**Description of the task**
Your response to the data below should hold nothing except the lines from the one containing "Assets.io Ruby Helpers" down to the one containing "## Introduction", reproduced exactly and without pictures.
*** Opening Record set ***
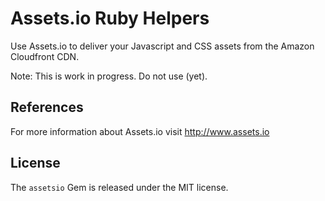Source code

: # Assets.io Ruby Helpers

Use Assets.io to deliver your Javascript and CSS assets from the
Amazon Cloudfront CDN.

Note: This is work in progress. Do not use (yet).

## References

For more information about Assets.io visit <http://www.assets.io>

## License

The `assetsio` Gem is released under the MIT license.
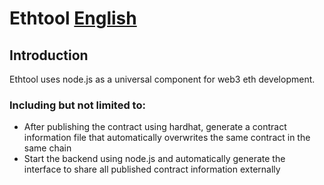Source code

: # Ethtool [English](README_EN.md)
## Introduction
Ethtool uses node.js as a universal component for web3 eth development.
### Including but not limited to:
- After publishing the contract using hardhat, generate a contract information file that automatically overwrites the same contract in the same chain
- Start the backend using node.js and automatically generate the interface to share all published contract information externally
*** Closing Record set ***
**Solution to the exercise**
: # Assets.io Ruby Helpers

Use Assets.io to deliver your Javascript and CSS assets from the
Amazon Cloudfront CDN.

Note: This is work in progress. Do not use (yet).

## References

For more information about Assets.io visit <http://www.assets.io>

## License

The `assetsio` Gem is released under the MIT license.
Source code

: # Ethtool [English](README_EN.md)
## Introduction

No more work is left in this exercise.